Instruction for the entries below: return the part that opens with the line containing "#### Layout components" and closes with the line containing "### 考虑你的定位并投入其中", exactly, and no pictures.
───── DATASET RECORDS
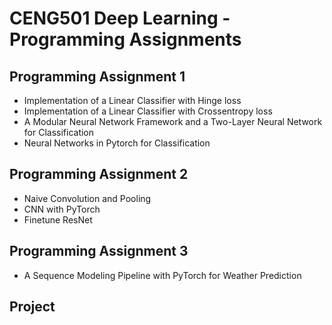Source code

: # CENG501 Deep Learning - Programming Assignments

## Programming Assignment 1

- Implementation of a Linear Classifier with Hinge loss
- Implementation of a Linear Classifier with Crossentropy loss
- A Modular Neural Network Framework and a Two-Layer Neural Network for Classification
- Neural Networks in Pytorch for Classification

## Programming Assignment 2

- Naive Convolution and Pooling
- CNN with PyTorch
- Finetune ResNet

## Programming Assignment 3

- A Sequence Modeling Pipeline with PyTorch for Weather Prediction

## Project
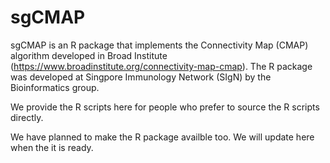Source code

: # sgCMAP
sgCMAP is an R package that implements the Connectivity Map (CMAP) algorithm developed in Broad Institute (https://www.broadinstitute.org/connectivity-map-cmap). The R package was developed at Singpore Immunology Network (SIgN) by the Bioinformatics group.

We provide the R scripts here for people who prefer to source the R scripts directly. 

We have planned to make the R package availble too. We will update here when the it is ready.
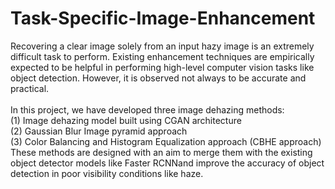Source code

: # Task-Specific-Image-Enhancement
Recovering a clear image solely from an input hazy image is an extremely difficult task to perform. Existing enhancement techniques are empirically expected to be helpful in performing high-level computer vision tasks like object detection. However, it is observed not always to be accurate and practical. <br/><br/>
In this project, we have developed three image dehazing methods:<br/>
(1) Image dehazing model built using CGAN architecture <br/>
(2) Gaussian Blur Image pyramid approach <br/>
(3) Color Balancing and Histogram Equalization approach (CBHE approach) <br/> 
These methods are designed with an aim to merge them with the existing object detector models like Faster RCNNand improve the accuracy
of object detection in poor visibility conditions like haze.
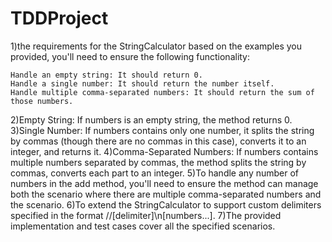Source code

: # TDDProject

1)the requirements for the StringCalculator based on the examples you provided, you'll need to ensure the following functionality:

    Handle an empty string: It should return 0.
    Handle a single number: It should return the number itself.
    Handle multiple comma-separated numbers: It should return the sum of those numbers.


2)Empty String: If numbers is an empty string, the method returns 0.
3)Single Number: If numbers contains only one number, it splits the string by commas (though there are no commas in this case), converts it to an integer, and returns it.
4)Comma-Separated Numbers: If numbers contains multiple numbers separated by commas, the method splits the string by commas, converts each part to an integer.
5)To handle any number of numbers in the add method, you'll need to ensure the method can manage both the scenario where there are multiple comma-separated numbers and the scenario.
6)To extend the StringCalculator to support custom delimiters specified in the format //[delimiter]\n[numbers...].
7)The provided implementation and test cases cover all the specified scenarios.
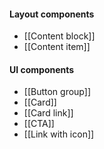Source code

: #### Layout components
- [[Content block]]
- [[Content item]]

#### UI components
- [[Button group]]
- [[Card]]
- [[Card link]]
- [[CTA]]
- [[Link with icon]]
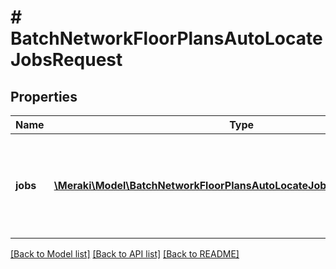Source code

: # # BatchNetworkFloorPlansAutoLocateJobsRequest

## Properties

Name | Type | Description | Notes
------------ | ------------- | ------------- | -------------
**jobs** | [**\Meraki\Model\BatchNetworkFloorPlansAutoLocateJobsRequestJobsInner[]**](BatchNetworkFloorPlansAutoLocateJobsRequestJobsInner.md) | The list of auto locate jobs to be scheduled. Up to 100 jobs can be provided in a request. |

[[Back to Model list]](../../README.md#models) [[Back to API list]](../../README.md#endpoints) [[Back to README]](../../README.md)
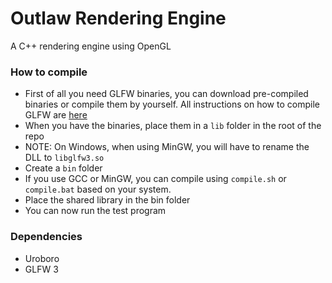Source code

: # Outlaw Rendering Engine
A C++ rendering engine using OpenGL

### How to compile
* First of all you need GLFW binaries, you can download pre-compiled binaries or compile them by yourself.
All instructions on how to compile GLFW are [here](http://glfw.org)
* When you have the binaries, place them in a `lib` folder in the root of the repo
* NOTE: On Windows, when using MinGW, you will have to rename the DLL to `libglfw3.so`
* Create a `bin` folder
* If you use GCC or MinGW, you can compile using `compile.sh` or `compile.bat` based on your system.
* Place the shared library in the bin folder
* You can now run the test program

### Dependencies
* Uroboro
* GLFW 3

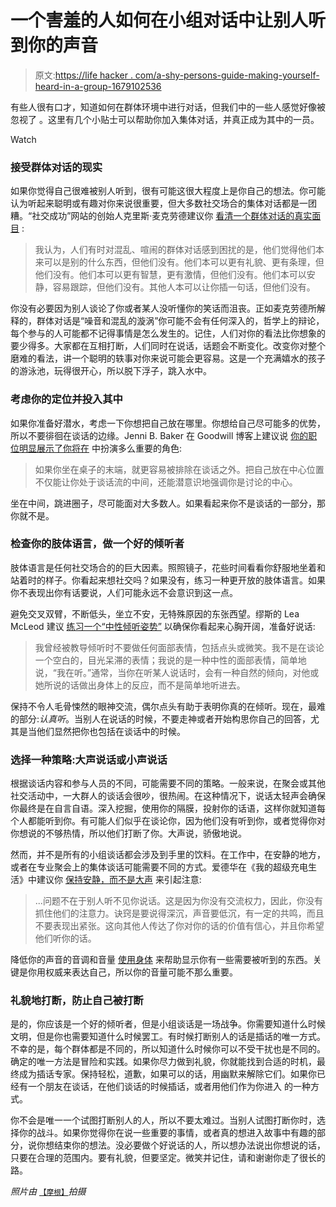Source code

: # 一个害羞的人如何在小组对话中让别人听到你的声音

> 原文:[https://life hacker . com/a-shy-persons-guide-making-yourself-heard-in-a-group-1679102536](https://lifehacker.com/a-shy-persons-guide-to-making-yourself-heard-in-a-group-1679102536)

有些人很有口才，知道如何在群体环境中进行对话，但我们中的一些人感觉好像被忽视了 。这里有几个小贴士可以帮助你加入集体对话，并真正成为其中的一员。

Watch

### 接受群体对话的现实

如果你觉得自己很难被别人听到，很有可能这很大程度上是你自己的想法。你可能认为听起来聪明或有趣对你来说很重要，但大多数社交场合的集体对话都是一团糟。“社交成功”网站的创始人克里斯·麦克劳德建议你 [看清一个群体对话的真实面目](http://www.succeedsocially.com/groupconversations) :

> 我认为，人们有时对混乱、喧闹的群体对话感到困扰的是，他们觉得他们本来可以是别的什么东西，但他们没有。他们本可以更有礼貌、更有条理，但他们没有。他们本可以更有智慧，更有激情，但他们没有。他们本可以安静，容易跟踪，但他们没有。其他人本可以让你插一句话，但他们没有。

你没有必要因为别人谈论了你或者某人没听懂你的笑话而沮丧。正如麦克劳德所解释的，群体对话是“噪音和混乱的漩涡”你可能不会有任何深入的，哲学上的辩论，每个参与的人可能都不记得事情是怎么发生的。记住，人们对你的看法比你想象的要少得多。大家都在互相打断，人们同时在说话，话题会不断变化。改变你对整个磨难的看法，讲一个聪明的轶事对你来说可能会更容易。这是一个充满嬉水的孩子的游泳池，玩得很开心，所以脱下浮子，跳入水中。

### 考虑你的定位并投入其中

如果你准备好潜水，考虑一下你想把自己放在哪里。你想给自己尽可能多的优势，所以不要徘徊在谈话的边缘。Jenni B. Baker 在 Goodwill 博客上建议说 [你的职位明显展示了你将在](http://www.goodwill.org/blog/career-and-financial-advice/speak-up-five-tips-to-make-yourself-heard-in-meetings/) 中扮演多么重要的角色:

> 如果你坐在桌子的末端，就更容易被排除在谈话之外。把自己放在中心位置不仅能让你处于谈话流的中间，还能潜意识地强调你是讨论的中心。

坐在中间，跳进圈子，尽可能面对大多数人。如果看起来你不是谈话的一部分，那你就不是。

### 检查你的肢体语言，做一个好的倾听者

肢体语言是任何社交场合的的巨大因素。照照镜子，花些时间看看你舒服地坐着和站着时的样子。你看起来想社交吗？如果没有，练习一种更开放的肢体语言。如果你不表现出你有话要说，人们可能永远不会意识到这一点。

避免交叉双臂，不断低头，坐立不安，无特殊原因的东张西望。缪斯的 Lea McLeod 建议 [练习一个“中性倾听姿势”](https://www.themuse.com/advice/the-simple-skill-that-will-boost-your-influence-at-the-office) 以确保你看起来心胸开阔，准备好说话:

> 我曾经被教导倾听时不要做任何面部表情，包括点头或微笑。我不是在谈论一个空白的，目光呆滞的表情；我说的是一种中性的面部表情，简单地说，“我在听。”通常，当你在听某人说话时，会有一种自然的倾向，对他或她所说的话做出身体上的反应，而不是简单地听进去。

保持不令人毛骨悚然的眼神交流，偶尔点头有助于表明你真的在倾听。现在，最难的部分:*认真听*。当别人在说话的时候，不要走神或者开始构思你自己的回答，尤其是当他们显然把你也包括在谈话中的时候。

### 选择一种策略:大声说话或小声说话

根据谈话内容和参与人员的不同，可能需要不同的策略。一般来说，在聚会或其他社交活动中，一大群人的谈话会很吵，很热闹。在这种情况下，说话太轻声会确保你最终是在自言自语。深入挖掘，使用你的隔膜，投射你的话语，这样你就知道每个人都能听到你。有可能人们似乎在谈论你，因为他们没有听到你，或者觉得你对你想说的不够热情，所以他们打断了你。大声说，骄傲地说。

然而，并不是所有的小组谈话都会涉及到手里的饮料。在工作中，在安静的地方，或者在专业聚会上的集体谈话可能需要不同的方式。爱德华在《我的超级充电生活》中建议你 [保持安静，而不是大声](http://mysuperchargedlife.com/blog/how-to-speak-and-make-yourself-heard/) 来引起注意:

> ...问题不在于别人听不见你说话。这是因为你没有交流权力，因此，你没有抓住他们的注意力。诀窍是要说得深沉，声音要低沉，有一定的共鸣，而且不要表现出紧张。这向其他人传达了你对你的话的价值有信心，并且你希望他们听你的话。

降低你的声音的音调和音量 [使用身体](http://lifehacker.com/how-to-develop-your-charisma-and-become-more-likable-1673988208) 来帮助显示你有一些需要被听到的东西。关键是你用权威来表达自己，所以你的音量可能不那么重要。

### 礼貌地打断，防止自己被打断

是的，你应该是一个好的倾听者，但是小组谈话是一场战争。你需要知道什么时候文明，但是你也需要知道什么时候罢工。有时候打断别人的话是插话的唯一方式。不幸的是，每个群体都是不同的，所以知道什么时候你可以不受干扰也是不同的。确定的唯一方法是冒险和实践。如果你尽力做到礼貌，你就能找到合适的时机，最终成为插话专家。保持轻松，道歉，如果可以的话，用幽默来解除它们。如果你已经有一个朋友在谈话，在他们谈话的时候插话，或者用他们作为你进入 的一种方式。

你不会是唯一一个试图打断别人的人，所以不要太难过。当别人试图打断你时，选择你的战斗。如果你觉得你在说一些重要的事情，或者真的想进入故事中有趣的部分，说你想结束你的想法。没必要做个好说话的人，所以想办法说出你想说的话，只要在合理的范围内。要有礼貌，但要坚定。微笑并记住，请和谢谢你走了很长的路。

*照片由* [<small>【摩根】</small>](https://www.flickr.com/photos/meddygarnet/3382150135)*拍摄*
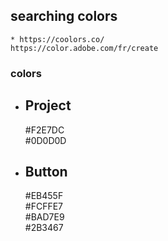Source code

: 

## searching colors

    * https://coolors.co/
    https://color.adobe.com/fr/create

### colors
<ul>
    <li>
        <h2>Project</h2>
        #F2E7DC <br>
        #0D0D0D <br>
    </li>
    <li>
        <h2>Button</h1>
        #EB455F <br>
        #FCFFE7 <br>
        #BAD7E9 <br>
        #2B3467 <br>
    </li>
</ul>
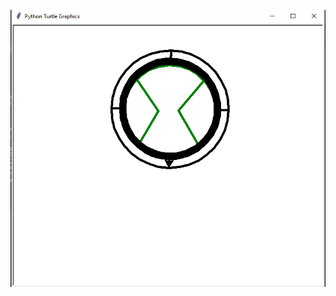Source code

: ![Omnitrix-BEn10-using-python-turtle](https://raw.githubusercontent.com/Pandeyashish17/Omnitrix-BEn10-using-python-turtle/main/thumbnail.PNG)
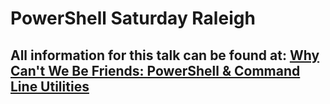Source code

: # PowerShell Saturday Raleigh

## All information for this talk can be found at: [Why Can't We Be Friends: PowerShell & Command Line Utilities](https://github.com/ryan-leap/PsSaturday)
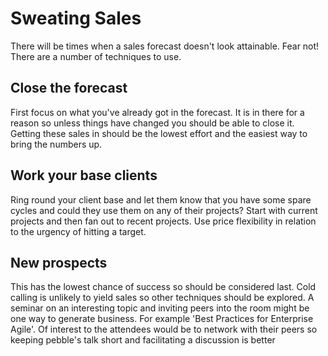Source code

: # Sweating Sales 

There will be times when a sales forecast doesn't look attainable. Fear not! There are a number of techniques to use. 

## Close the forecast

First focus on what you've already got in the forecast. It is in there for a reason so unless things have changed you should be able to close it. Getting these sales in should be the lowest effort and the easiest way to bring the numbers up.

## Work your base clients

Ring round your client base and let them know that you have some spare cycles and could they use them on any of their projects? Start with current projects and then fan out to recent projects. Use price flexibility in relation to the urgency of hitting a target. 

## New prospects

This has the lowest chance of success so should be considered last. Cold calling is unlikely to yield sales so other techniques should be explored. A seminar on an interesting topic and inviting peers into the room might be one way to generate business. For example 'Best Practices for Enterprise Agile'. 
Of interest to the attendees would be to network with their peers so keeping pebble's talk short and facilitating a discussion is better


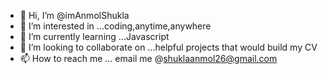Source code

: - 👋 Hi, I’m @imAnmolShukla
- 👀 I’m interested in ...coding,anytime,anywhere
- 🌱 I’m currently learning ...Javascript
- 💞️ I’m looking to collaborate on ...helpful projects that would build my CV
- 📫 How to reach me ... email me @shuklaanmol26@gmail.com

<!---
imAnmolShukla/imAnmolShukla is a ✨ special ✨ repository because its `README.md` (this file) appears on your GitHub profile.
You can click the Preview link to take a look at your changes.
--->
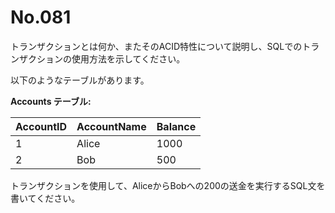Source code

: # No.081

トランザクションとは何か、またそのACID特性について説明し、SQLでのトランザクションの使用方法を示してください。

以下のようなテーブルがあります。

**Accounts テーブル:**

| AccountID | AccountName | Balance |
|-----------|-------------|---------|
| 1         | Alice       | 1000    |
| 2         | Bob         | 500     |

トランザクションを使用して、AliceからBobへの200の送金を実行するSQL文を書いてください。
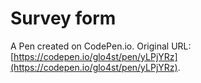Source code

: # Survey form

A Pen created on CodePen.io. Original URL: [https://codepen.io/glo4st/pen/yLPjYRz](https://codepen.io/glo4st/pen/yLPjYRz).


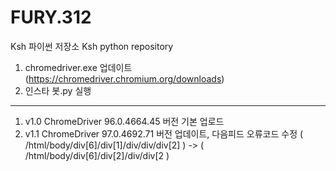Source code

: # FURY.312

Ksh 파이썬 저장소
Ksh python repository

1. chromedriver.exe 업데이트 (https://chromedriver.chromium.org/downloads)
2. 인스타 봇.py 실행
-----
1. v1.0 ChromeDriver 96.0.4664.45 버전 기본 업로드
2. v1.1 ChromeDriver 97.0.4692.71 버전 업데이트, 다음피드 오류코드 수정 ( /html/body/div[6]/div[1]/div/div/div[2] ) -> ( /html/body/div[6]/div[2]/div/div[2 )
──────────
**REPLY TO THE TASK:**
: #### Layout components
- [[Content block]]
- [[Content item]]

#### UI components
- [[Button group]]
- [[Card]]
- [[Card link]]
- [[CTA]]
- [[Link with icon]]
Source code

: # # BatchNetworkFloorPlansAutoLocateJobsRequest

## Properties

Name | Type | Description | Notes
------------ | ------------- | ------------- | -------------
**jobs** | [**\Meraki\Model\BatchNetworkFloorPlansAutoLocateJobsRequestJobsInner[]**](BatchNetworkFloorPlansAutoLocateJobsRequestJobsInner.md) | The list of auto locate jobs to be scheduled. Up to 100 jobs can be provided in a request. |

[[Back to Model list]](../../README.md#models) [[Back to API list]](../../README.md#endpoints) [[Back to README]](../../README.md)
Source code

: # Outlaw Rendering Engine
A C++ rendering engine using OpenGL

### How to compile
* First of all you need GLFW binaries, you can download pre-compiled binaries or compile them by yourself.
All instructions on how to compile GLFW are [here](http://glfw.org)
* When you have the binaries, place them in a `lib` folder in the root of the repo
* NOTE: On Windows, when using MinGW, you will have to rename the DLL to `libglfw3.so`
* Create a `bin` folder
* If you use GCC or MinGW, you can compile using `compile.sh` or `compile.bat` based on your system.
* Place the shared library in the bin folder
* You can now run the test program

### Dependencies
* Uroboro
* GLFW 3

Source code

: # 一个害羞的人如何在小组对话中让别人听到你的声音

> 原文:[https://life hacker . com/a-shy-persons-guide-making-yourself-heard-in-a-group-1679102536](https://lifehacker.com/a-shy-persons-guide-to-making-yourself-heard-in-a-group-1679102536)

有些人很有口才，知道如何在群体环境中进行对话，但我们中的一些人感觉好像被忽视了 。这里有几个小贴士可以帮助你加入集体对话，并真正成为其中的一员。

Watch

### 接受群体对话的现实

如果你觉得自己很难被别人听到，很有可能这很大程度上是你自己的想法。你可能认为听起来聪明或有趣对你来说很重要，但大多数社交场合的集体对话都是一团糟。“社交成功”网站的创始人克里斯·麦克劳德建议你 [看清一个群体对话的真实面目](http://www.succeedsocially.com/groupconversations) :

> 我认为，人们有时对混乱、喧闹的群体对话感到困扰的是，他们觉得他们本来可以是别的什么东西，但他们没有。他们本可以更有礼貌、更有条理，但他们没有。他们本可以更有智慧，更有激情，但他们没有。他们本可以安静，容易跟踪，但他们没有。其他人本可以让你插一句话，但他们没有。

你没有必要因为别人谈论了你或者某人没听懂你的笑话而沮丧。正如麦克劳德所解释的，群体对话是“噪音和混乱的漩涡”你可能不会有任何深入的，哲学上的辩论，每个参与的人可能都不记得事情是怎么发生的。记住，人们对你的看法比你想象的要少得多。大家都在互相打断，人们同时在说话，话题会不断变化。改变你对整个磨难的看法，讲一个聪明的轶事对你来说可能会更容易。这是一个充满嬉水的孩子的游泳池，玩得很开心，所以脱下浮子，跳入水中。

### 考虑你的定位并投入其中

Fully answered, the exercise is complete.